Souhaitons que tout ce mur encadré de beaux contreforts soit classé. Pour l'écoulement des eaux on a eu l'étrange idée de placer le tuyau exactement au milieu du contrefort : ce qui fait une ligne verticale de fer blanc, plutôt laide.


Le mur Nord a des contreforts ordinaires.


Primitivement, les cloches devaient être suspendues dans un clocher-arcade, si j'en crois les explications - pas assez précises - d'un sacristain célèbre : Elie Sochard qui exerça cette fonction 70 ans et 7 mois et que j'ai enterré le 21 mars 1918. Il se souvenait de beaucoup de choses, rendait grand service aux historiens locaux.
A la Révolution, il y avait deux cloches : Marie et Urbain, baptisées en 1777 par le curé Mazerolles.

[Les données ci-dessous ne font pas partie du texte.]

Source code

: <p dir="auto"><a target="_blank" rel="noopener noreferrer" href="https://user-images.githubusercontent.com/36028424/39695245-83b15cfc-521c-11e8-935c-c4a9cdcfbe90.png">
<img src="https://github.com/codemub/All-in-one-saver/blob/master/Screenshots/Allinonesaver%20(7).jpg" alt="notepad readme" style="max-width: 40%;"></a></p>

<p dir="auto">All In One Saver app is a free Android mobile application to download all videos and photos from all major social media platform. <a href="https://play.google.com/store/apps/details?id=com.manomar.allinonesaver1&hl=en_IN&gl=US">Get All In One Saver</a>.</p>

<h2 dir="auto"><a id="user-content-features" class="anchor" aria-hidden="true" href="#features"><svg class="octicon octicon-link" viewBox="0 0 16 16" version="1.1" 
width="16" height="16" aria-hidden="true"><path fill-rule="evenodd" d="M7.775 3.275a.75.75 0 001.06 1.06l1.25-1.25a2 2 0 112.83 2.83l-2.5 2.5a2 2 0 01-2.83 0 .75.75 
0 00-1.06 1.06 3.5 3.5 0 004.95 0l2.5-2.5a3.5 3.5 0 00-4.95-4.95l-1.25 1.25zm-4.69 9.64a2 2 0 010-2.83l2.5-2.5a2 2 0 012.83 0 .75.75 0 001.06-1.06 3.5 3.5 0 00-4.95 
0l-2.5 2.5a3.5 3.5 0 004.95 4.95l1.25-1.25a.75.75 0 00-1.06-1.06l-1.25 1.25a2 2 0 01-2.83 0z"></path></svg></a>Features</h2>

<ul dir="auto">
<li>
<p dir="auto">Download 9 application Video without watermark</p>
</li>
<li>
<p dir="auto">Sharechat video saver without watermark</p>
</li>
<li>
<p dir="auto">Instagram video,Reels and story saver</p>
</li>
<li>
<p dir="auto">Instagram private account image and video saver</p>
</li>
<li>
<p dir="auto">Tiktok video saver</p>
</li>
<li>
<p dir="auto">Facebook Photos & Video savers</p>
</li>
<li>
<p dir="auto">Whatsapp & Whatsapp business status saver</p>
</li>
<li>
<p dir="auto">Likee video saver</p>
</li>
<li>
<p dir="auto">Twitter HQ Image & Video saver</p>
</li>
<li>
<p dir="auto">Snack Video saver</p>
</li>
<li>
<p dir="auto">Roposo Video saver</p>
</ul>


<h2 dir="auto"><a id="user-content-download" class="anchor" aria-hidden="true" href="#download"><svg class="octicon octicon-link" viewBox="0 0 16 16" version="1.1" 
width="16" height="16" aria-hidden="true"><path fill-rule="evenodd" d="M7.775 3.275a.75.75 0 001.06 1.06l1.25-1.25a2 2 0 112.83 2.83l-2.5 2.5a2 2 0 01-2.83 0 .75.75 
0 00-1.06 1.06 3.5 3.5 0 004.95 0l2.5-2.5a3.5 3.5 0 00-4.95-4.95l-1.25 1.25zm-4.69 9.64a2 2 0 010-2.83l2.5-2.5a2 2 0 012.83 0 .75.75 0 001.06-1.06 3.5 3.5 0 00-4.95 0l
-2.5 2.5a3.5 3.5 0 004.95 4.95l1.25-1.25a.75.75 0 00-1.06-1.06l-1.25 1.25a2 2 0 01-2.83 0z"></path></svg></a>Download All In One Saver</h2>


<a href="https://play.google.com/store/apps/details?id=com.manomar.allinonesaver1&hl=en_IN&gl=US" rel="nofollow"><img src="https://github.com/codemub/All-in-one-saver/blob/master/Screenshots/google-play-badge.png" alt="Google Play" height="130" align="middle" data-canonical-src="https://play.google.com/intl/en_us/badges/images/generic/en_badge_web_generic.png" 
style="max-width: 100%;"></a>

Elles furent descendues et cachées, pas loin, dans le pré dit des Belles Bosses. Après la Révolution la cloche Marie disparut peut-être volée par des habitants de Beauvoir-sur-Mer. Seule la cloche Urbain revint à l'église où elle sonne encore les offices et les évènements paroissiaux.


En 1876, à la cloche de 1777 fut ajoutée une nouvelle cloche par le curé Augustin Simoneau, un savant, correspondant de Quicherat ; ce qui obligea à édifier un clocher ; ce fut un beffroi carré, surmonté d'une flèche, le tout en bois, couvert d'ardoises. Ce clocher qui sert encore est l'oeuvre d'un charpentier de village : Jean Vincendeau (1814-1894) qui, avec juste raison, passait pour le plus habile ouvrier de la région.

acte de décès Jean Vincendeau


A l'embellissement de cette église, au cours du XIXe siècle, s'intéressa la famille de La Tour-du-Pin Chambly qui possédait en la commune de Saint-Urbain le château de la Bonnetière. Le baron de la Tour-du-Pin fut président du Conseil général de la Vendée. Lui et son gendre : l'Amiral de la Jaille, préfet maritime de Toulon, furent des bienfaiteurs pour l'église et la paroisse.


Il y avait un joli maître-autel en bois sculpté qui fut recueilli au château de la Bonnetière. En 1879, le curé Simoneau, aidé par les bienfaiteurs de la paroisse, le remplaça par un beau maître-autel, tout en pierre, fait à Nantes, qui fut consacré par Mgr Catteau, évêque de Luçon. Plus tard, M. le curé Zénon Grelier l'encadra de deux beaux anges adorateurs, ce qui constitue aujourd'hui un bel ensemble. Entre les colonnes du retable ornant le fond du choeur, il y a trois tableaux : au centre : la descente de Croix ; du côté de l'Evangile : la Sainte Vierge tenant l'Enfant Jésus ; du côté de l'Epître : le pape Saint Urbain Ier. Ce dernier tableau a de la valeur. Il est contemporain du retable. On peut le dater d'environ 1830. Malheureusement pas signé. (Hélas, ces tableaux n'y sont plus aujourd'hui (2014) ; que sont-ils devenus ?)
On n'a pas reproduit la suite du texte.